Figure 6:. Distinct subpopulations of mRNAs at the OMM.

(A) Schematic diagram showing the mitochondria with all perturbations described, including those that affect ribosomes (puromycin (PUR) and cycloheximide (CHX)), mitochondria (carbonyl cyanide m-chlorophenyl hydrazone (CCCP)) and microtubules (nocodazole (NOC)). RNA is shown in blue, ribosomes in grey, and microtubules in green. (B) Gene density distribution of OMM APEX-seq enrichment under different conditions. P-values are from Mann-Whitney U tests. (C) Gene density distribution of ERM APEX-seq enrichment. Genes are categorized as in P-value is from a Mann-Whitney U test. (D) Scatter plot of OMM APEX-seq log₂fold-change comparing the basal and CHX conditions. (E) Cumulative fraction of genes in different conditions by TargetP values. CHX treatment shows increased OMM targeting of genes with high Target P values. Genes are categorized by their TargetP values (see Methods) on a scale from 5 (strongest N-terminal mitochondrial targeting peptide) to 0 (no N-terminal mitochondrial targeting peptide). P-values from KS test. (F) Comparing the proportion of transcripts with different TargetP values and average TargetP value among top 100 mitochondrial genes enriched by OMM APEX-seq in cells under different conditions, and all MitoCarta genes. (G) Comparing the proportion of transcripts in different functional classes among top 100 mitochondrial genes enriched by OMM APEX-seq in cells under different conditions, and all MitoCarta genes. Genes are functionally classified according to Gene Ontology. (H) Model summarizing two distinct subpopulations of mitochondrial RNAs proximal to mitochondria. (I) Browser tracks of a mitochondrial gene (HSPA9, targetP = 5) show increased enrichment by OMM-APEX upon CHX treatment. (J) Cumulative fraction of OXPHOS and mitoribosome related genes in different conditions. P-values from KS test. (K) Scheme illustrating the coordinated assembly of respiratory chain complexes and mitoribosomes between the nuclear and mitochondrial genomes. (L) Browser tracks of a mitochondrial ribosomal gene (MRPS18B) that show increased enrichment by OMM-APEX upon PUR/CCCP treatment. (M) Heatmap of fold changes for transcripts enriched by OMM APEX-seq. Upon clustering based on the basal, CHX and PUR conditions, we obtain clusters that are either strongly enriched or depleted in the corresponding mitochondrial proteins.
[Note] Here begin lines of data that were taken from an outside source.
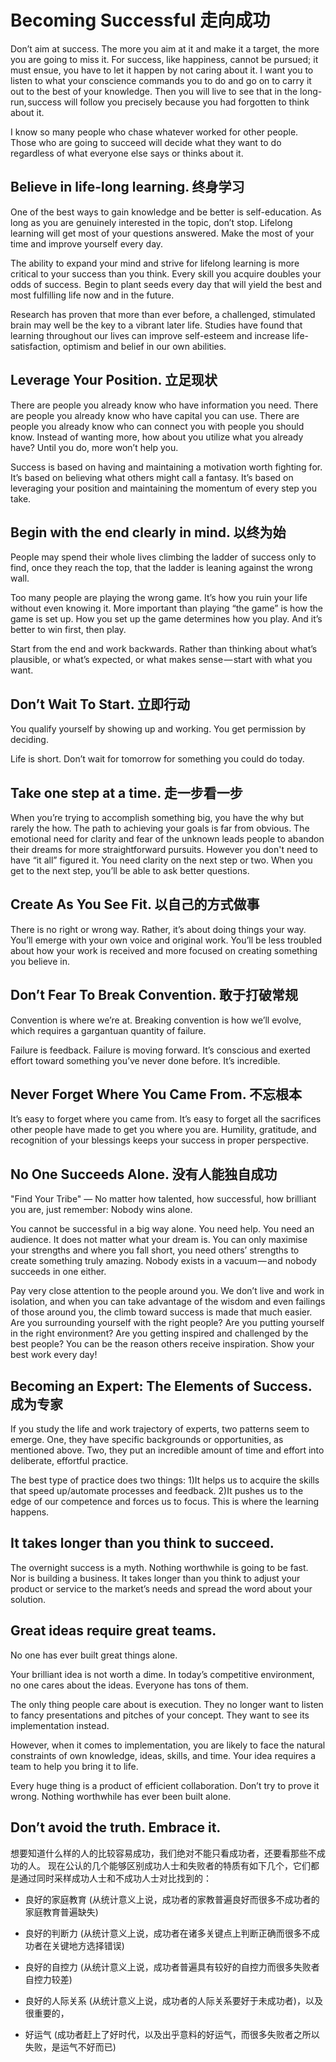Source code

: # Becoming Successful 走向成功

Don’t aim at success. The more you aim at it and make it a target, the more you are going to miss it.
For success, like happiness, cannot be pursued; it must ensue, you have to let it happen by not caring about it.
I want you to listen to what your conscience commands you to do and go on to carry it out to the best of your knowledge.
Then you will live to see that in the long-run, success will follow you precisely because you had forgotten to think about it.

I know so many people who chase whatever worked for other people.
Those who are going to succeed will decide what they want to do regardless of what everyone else says or thinks about it.

## Believe in life-long learning. 终身学习
One of the best ways to gain knowledge and be better is self-education.
As long as you are genuinely interested in the topic, don’t stop.
Lifelong learning will get most of your questions answered.
Make the most of your time and improve yourself every day.

The ability to expand your mind and strive for lifelong learning is more critical to your success than you think.
Every skill you acquire doubles your odds of success. 
Begin to plant seeds every day that will yield the best and most fulfilling life now and in the future.

Research has proven that more than ever before, a challenged, stimulated brain may well be the key to a vibrant later life.
Studies have found that learning throughout our lives can improve self-esteem and increase life-satisfaction, optimism and belief in our own abilities.

## Leverage Your Position. 立足现状
There are people you already know who have information you need.
There are people you already know who have capital you can use.
There are people you already know who can connect you with people you should know.
Instead of wanting more, how about you utilize what you already have? Until you do, more won’t help you.

Success is based on having and maintaining a motivation worth fighting for.
It’s based on believing what others might call a fantasy.
It’s based on leveraging your position and maintaining the momentum of every step you take.

## Begin with the end clearly in mind. 以终为始
People may spend their whole lives climbing the ladder of success only to find, once they reach the top, that the ladder is leaning against the wrong wall.

Too many people are playing the wrong game. It’s how you ruin your life without even knowing it.
More important than playing “the game” is how the game is set up. How you set up the game determines how you play. And it’s better to win first, then play.

Start from the end and work backwards. Rather than thinking about what’s plausible, or what’s expected, or what makes sense — start with what you want.

## Don’t Wait To Start. 立即行动
You qualify yourself by showing up and working. You get permission by deciding.

Life is short. Don’t wait for tomorrow for something you could do today.

## Take one step at a time. 走一步看一步
When you’re trying to accomplish something big, you have the why but rarely the how. The path to achieving your goals is far from obvious.
The emotional need for clarity and fear of the unknown leads people to abandon their dreams for more straightforward pursuits.
However you don't need to have “it all” figured it. You need clarity on the next step or two.
When you get to the next step, you’ll be able to ask better questions.

## Create As You See Fit. 以自己的方式做事
There is no right or wrong way. Rather, it’s about doing things your way.
You’ll emerge with your own voice and original work. You’ll be less troubled about how your work is received and more focused on creating something you believe in.

## Don’t Fear To Break Convention. 敢于打破常规
Convention is where we’re at. Breaking convention is how we’ll evolve, which requires a gargantuan quantity of failure.

Failure is feedback. Failure is moving forward. It’s conscious and exerted effort toward something you’ve never done before. It’s incredible.

## Never Forget Where You Came From. 不忘根本
It’s easy to forget where you came from.
It’s easy to forget all the sacrifices other people have made to get you where you are.
Humility, gratitude, and recognition of your blessings keeps your success in proper perspective.

## No One Succeeds Alone. 没有人能独自成功
"Find Your Tribe" — No matter how talented, how successful, how brilliant you are, just remember: Nobody wins alone.

You cannot be successful in a big way alone. You need help. You need an audience. It does not matter what your dream is.
You can only maximise your strengths and where you fall short, you need others’ strengths to create something truly amazing.
Nobody exists in a vacuum — and nobody succeeds in one either.

Pay very close attention to the people around you.
We don’t live and work in isolation, and when you can take advantage of the wisdom and even failings of those around you, the climb toward success is made that much easier.
Are you surrounding yourself with the right people? Are you putting yourself in the right environment? Are you getting inspired and challenged by the best people?
You can be the reason others receive inspiration. Show your best work every day!

## Becoming an Expert: The Elements of Success. 成为专家
If you study the life and work trajectory of experts, two patterns seem to emerge.
One, they have specific backgrounds or opportunities, as mentioned above. Two, they put an incredible amount of time and effort into deliberate, effortful practice.

The best type of practice does two things:
1)It helps us to acquire the skills that speed up/automate processes and feedback.
2)It pushes us to the edge of our competence and forces us to focus. This is where the learning happens.

## It takes longer than you think to succeed.
The overnight success is a myth.
Nothing worthwhile is going to be fast. Nor is building a business.
It takes longer than you think to adjust your product or service to the market’s needs and spread the word about your solution.

## Great ideas require great teams.
No one has ever built great things alone.

Your brilliant idea is not worth a dime. In today’s competitive environment, no one cares about the ideas. Everyone has tons of them.

The only thing people care about is execution. They no longer want to listen to fancy presentations and pitches of your concept. They want to see its implementation instead.

However, when it comes to implementation, you are likely to face the natural constraints of own knowledge, ideas, skills, and time. Your idea requires a team to help you bring it to life.

Every huge thing is a product of efficient collaboration. Don’t try to prove it wrong. Nothing worthwhile has ever been built alone.

## Don’t avoid the truth. Embrace it.

想要知道什么样的人的比较容易成功，我们绝对不能只看成功者，还要看那些不成功的人。
现在公认的几个能够区别成功人士和失败者的特质有如下几个，它们都是通过同时采样成功人士和不成功人士对比找到的：

- 良好的家庭教育 (从统计意义上说，成功者的家教普遍良好而很多不成功者的家庭教育普遍缺失)

- 良好的判断力 (从统计意义上说，成功者在诸多关键点上判断正确而很多不成功者在关键地方选择错误)

- 良好的自控力 (从统计意义上说，成功者普遍具有较好的自控力而很多失败者自控力较差)

- 良好的人际关系 (从统计意义上说，成功者的人际关系要好于未成功者)，以及很重要的，

- 好运气 (成功者赶上了好时代，以及出乎意料的好运气，而很多失败者之所以失败，是运气不好而已)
Figure 7:. Features of ribosome-dependent and RNA-dependent transcripts at OMM

(A) Based on the effect of PUR and CHX, we binned genes from heatmap (Figure 6M) into two categories: ribosome-dependent and RNA-dependent. (B) ROC curves from an unsupervised random-forest classifier that predicts transcript localization to OMM (versus ERM). To train the classifier, the transcript sequences were divided into 4096 (= 4⁶) 6-mers. Plotted is the mean performance (dark line) and the range from 10-fold cross validation. (C) Same as (B), but using the first 100 coding amino acids (aa) for training. Due to the much larger possible space of aa-variation, we used 3-mers (=22³ k-mers) instead of 6-mers for training. (D) Similar model using 6-mer RNA sequences was used to classify transcripts as ribosome-dependent or RNA-dependent. (E) Using the polyA SVM package, which predicts polyadenylation site scores, we find the RNA-dependent transcripts have low polyadenylation scores. (F) Using a polyA tail-length dataset(Subtelny et al., 2014), we found RNA-dependent transcripts have shorter polyA-tail length relative to ribosome-dependent transcripts. P-values from Mann-Whitney U test. (G) Correlation of fold change upon 30-minute NOC treatment (where effect saturates) and the corresponding change upon PUR treatment. Changes are measured relative to basal conditions. (H) Schematic diagram of the time-course APEX-seq protocol. (I) Number of transcripts enriched by OMM-APEX-seq. (J) Progressive depletion of basal OMM transcripts upon NOC treatment. (K) Heatmap of genes enriched by APEX-seq in any of the time points). We clustered on the first 4 times points. (L) Enrichment change as function of NOC treatment time for the three major clusters. Data are median fold change ± 1 sigma. (M) Half-lives for transcripts in Cluster 2.